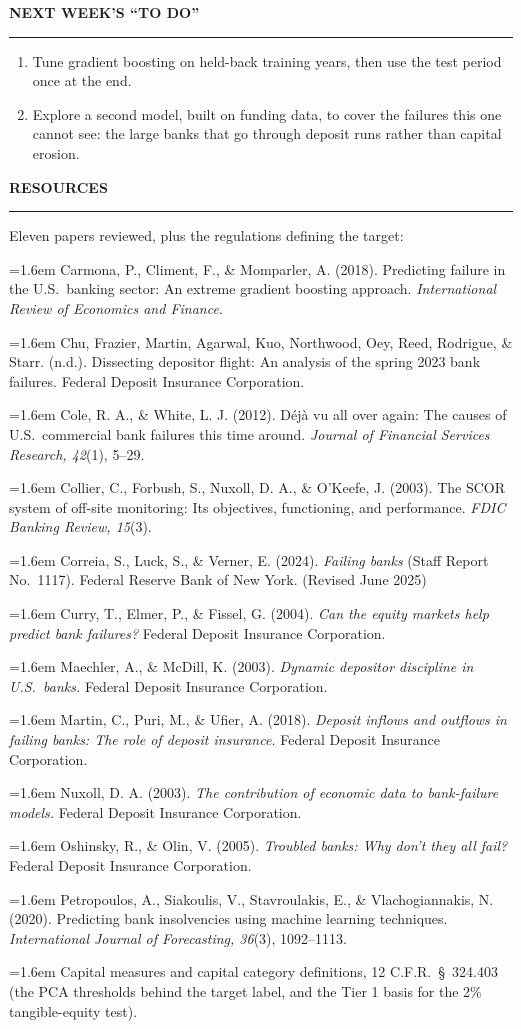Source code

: \documentclass[11pt,letterpaper]{article}
\newcommand{\sectionhead}[1]{%
  \needspace{5\baselineskip}\vspace{6pt}%
  {\sffamily\bfseries\fontsize{9.5}{12}\selectfont\color{navy}\MakeUppercase{#1}}\par
  \vspace{-9pt}\textcolor{hairline}{\rule{\textwidth}{0.5pt}}\par\vspace{0pt}}
\newcommand{\answer}[1]{#1\par\vspace{3pt}}
\begin{document}
\sectionhead{Next week's ``To Do''}
\answer{\begin{enumerate}[topsep=1pt,itemsep=1pt,leftmargin=16pt,label=\textcolor{navy}{\bfseries\arabic*.}]
  \item Tune gradient boosting on held-back training years, then use the test period once at the end.
  \item Explore a second model, built on funding data, to cover the failures this one cannot see: the large banks that go through deposit runs rather than capital erosion.
\end{enumerate}}

\sectionhead{Resources}
\answer{Eleven papers reviewed, plus the regulations defining the target:
{\fontsize{8.8}{10.8}\selectfont\setlength{\parskip}{2pt}\par\vspace{3pt}
\newcommand{\refentry}[1]{\hangindent=1.6em\hangafter=1 #1\par}
\refentry{Carmona, P., Climent, F., \& Momparler, A. (2018). Predicting failure in the U.S.\ banking sector: An extreme gradient boosting approach. \textit{International Review of Economics and Finance}.}
\refentry{Chu, Frazier, Martin, Agarwal, Kuo, Northwood, Oey, Reed, Rodrigue, \& Starr. (n.d.). Dissecting depositor flight: An analysis of the spring 2023 bank failures. Federal Deposit Insurance Corporation.}
\refentry{Cole, R. A., \& White, L. J. (2012). D\'{e}j\`{a} vu all over again: The causes of U.S.\ commercial bank failures this time around. \textit{Journal of Financial Services Research, 42}(1), 5--29.}
\refentry{Collier, C., Forbush, S., Nuxoll, D. A., \& O'Keefe, J. (2003). The SCOR system of off-site monitoring: Its objectives, functioning, and performance. \textit{FDIC Banking Review, 15}(3).}
\refentry{Correia, S., Luck, S., \& Verner, E. (2024). \textit{Failing banks} (Staff Report No.\ 1117). Federal Reserve Bank of New York. (Revised June 2025)}
\refentry{Curry, T., Elmer, P., \& Fissel, G. (2004). \textit{Can the equity markets help predict bank failures?} Federal Deposit Insurance Corporation.}
\refentry{Maechler, A., \& McDill, K. (2003). \textit{Dynamic depositor discipline in U.S.\ banks.} Federal Deposit Insurance Corporation.}
\refentry{Martin, C., Puri, M., \& Ufier, A. (2018). \textit{Deposit inflows and outflows in failing banks: The role of deposit insurance.} Federal Deposit Insurance Corporation.}
\refentry{Nuxoll, D. A. (2003). \textit{The contribution of economic data to bank-failure models.} Federal Deposit Insurance Corporation.}
\refentry{Oshinsky, R., \& Olin, V. (2005). \textit{Troubled banks: Why don't they all fail?} Federal Deposit Insurance Corporation.}
\refentry{Petropoulos, A., Siakoulis, V., Stavroulakis, E., \& Vlachogiannakis, N. (2020). Predicting bank insolvencies using machine learning techniques. \textit{International Journal of Forecasting, 36}(3), 1092--1113.}
\refentry{Capital measures and capital category definitions, 12 C.F.R.\ \S\ 324.403 (the PCA thresholds behind the target label, and the Tier 1 basis for the 2\% tangible-equity test).}
}}
\end{document}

- _Assignment_
Only the text of the records belongs in your answer, repeated exactly; the pictures stay out.

- _Answer space_
Source code

: \documentclass[11pt,letterpaper]{article}
\newcommand{\sectionhead}[1]{%
  \needspace{5\baselineskip}\vspace{6pt}%
  {\sffamily\bfseries\fontsize{9.5}{12}\selectfont\color{navy}\MakeUppercase{#1}}\par
  \vspace{-9pt}\textcolor{hairline}{\rule{\textwidth}{0.5pt}}\par\vspace{0pt}}
\newcommand{\answer}[1]{#1\par\vspace{3pt}}
\begin{document}
\sectionhead{Next week's ``To Do''}
\answer{\begin{enumerate}[topsep=1pt,itemsep=1pt,leftmargin=16pt,label=\textcolor{navy}{\bfseries\arabic*.}]
  \item Tune gradient boosting on held-back training years, then use the test period once at the end.
  \item Explore a second model, built on funding data, to cover the failures this one cannot see: the large banks that go through deposit runs rather than capital erosion.
\end{enumerate}}

\sectionhead{Resources}
\answer{Eleven papers reviewed, plus the regulations defining the target:
{\fontsize{8.8}{10.8}\selectfont\setlength{\parskip}{2pt}\par\vspace{3pt}
\newcommand{\refentry}[1]{\hangindent=1.6em\hangafter=1 #1\par}
\refentry{Carmona, P., Climent, F., \& Momparler, A. (2018). Predicting failure in the U.S.\ banking sector: An extreme gradient boosting approach. \textit{International Review of Economics and Finance}.}
\refentry{Chu, Frazier, Martin, Agarwal, Kuo, Northwood, Oey, Reed, Rodrigue, \& Starr. (n.d.). Dissecting depositor flight: An analysis of the spring 2023 bank failures. Federal Deposit Insurance Corporation.}
\refentry{Cole, R. A., \& White, L. J. (2012). D\'{e}j\`{a} vu all over again: The causes of U.S.\ commercial bank failures this time around. \textit{Journal of Financial Services Research, 42}(1), 5--29.}
\refentry{Collier, C., Forbush, S., Nuxoll, D. A., \& O'Keefe, J. (2003). The SCOR system of off-site monitoring: Its objectives, functioning, and performance. \textit{FDIC Banking Review, 15}(3).}
\refentry{Correia, S., Luck, S., \& Verner, E. (2024). \textit{Failing banks} (Staff Report No.\ 1117). Federal Reserve Bank of New York. (Revised June 2025)}
\refentry{Curry, T., Elmer, P., \& Fissel, G. (2004). \textit{Can the equity markets help predict bank failures?} Federal Deposit Insurance Corporation.}
\refentry{Maechler, A., \& McDill, K. (2003). \textit{Dynamic depositor discipline in U.S.\ banks.} Federal Deposit Insurance Corporation.}
\refentry{Martin, C., Puri, M., \& Ufier, A. (2018). \textit{Deposit inflows and outflows in failing banks: The role of deposit insurance.} Federal Deposit Insurance Corporation.}
\refentry{Nuxoll, D. A. (2003). \textit{The contribution of economic data to bank-failure models.} Federal Deposit Insurance Corporation.}
\refentry{Oshinsky, R., \& Olin, V. (2005). \textit{Troubled banks: Why don't they all fail?} Federal Deposit Insurance Corporation.}
\refentry{Petropoulos, A., Siakoulis, V., Stavroulakis, E., \& Vlachogiannakis, N. (2020). Predicting bank insolvencies using machine learning techniques. \textit{International Journal of Forecasting, 36}(3), 1092--1113.}
\refentry{Capital measures and capital category definitions, 12 C.F.R.\ \S\ 324.403 (the PCA thresholds behind the target label, and the Tier 1 basis for the 2\% tangible-equity test).}
}}
\end{document}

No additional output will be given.